[Stored data entries]
____

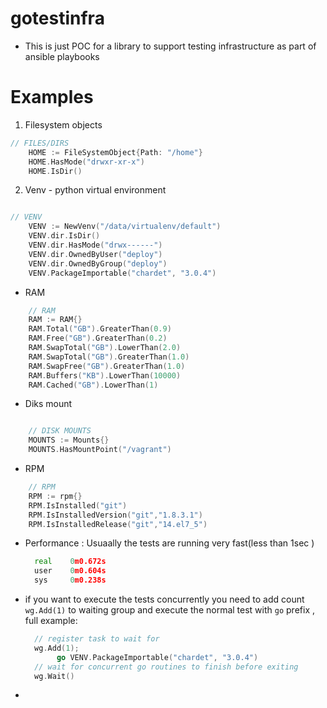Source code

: # gotestinfra

- This is just POC for a library to support testing infrastructure as part of
  ansible playbooks

# Examples

1. Filesystem objects

```go
// FILES/DIRS
	HOME := FileSystemObject{Path: "/home"}	
	HOME.HasMode("drwxr-xr-x")
	HOME.IsDir()
```
2. Venv - python virtual environment

```go

// VENV
	VENV := NewVenv("/data/virtualenv/default")
	VENV.dir.IsDir()
	VENV.dir.HasMode("drwx------")
	VENV.dir.OwnedByUser("deploy")
    VENV.dir.OwnedByGroup("deploy")
    VENV.PackageImportable("chardet", "3.0.4")
```

- RAM 

```go
	// RAM
	RAM := RAM{}
	RAM.Total("GB").GreaterThan(0.9)
	RAM.Free("GB").GreaterThan(0.2)
	RAM.SwapTotal("GB").LowerThan(2.0)
	RAM.SwapTotal("GB").GreaterThan(1.0)
	RAM.SwapFree("GB").GreaterThan(1.0)
	RAM.Buffers("KB").LowerThan(10000)
	RAM.Cached("GB").LowerThan(1)

```

- Diks mount

```go

	// DISK MOUNTS
	MOUNTS := Mounts{}
	MOUNTS.HasMountPoint("/vagrant")

```

- RPM 

```go
	// RPM
	RPM := rpm{}
	RPM.IsInstalled("git")
	RPM.IsInstalledVersion("git","1.8.3.1")
	RPM.IsInstalledRelease("git","14.el7_5")
```

- Performance : Usuaally the tests are running very fast(less than 1sec )
  
  ```go
    real    0m0.672s
    user    0m0.604s
    sys     0m0.238s

  ```

- if you want to execute the tests concurrently you need to add count `wg.Add(1)` to waiting group and execute the normal test with `go` prefix , full example:
  ```go
	// register task to wait for 
	wg.Add(1); 
         go VENV.PackageImportable("chardet", "3.0.4")
    // wait for concurrent go routines to finish before exiting
	wg.Wait()
  ```
	

-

____

● WORK REQUEST
Copy out each line in the preceding records that contains "deploy".

● WRITTEN SOLUTION
	VENV.dir.OwnedByUser("deploy")
    VENV.dir.OwnedByGroup("deploy")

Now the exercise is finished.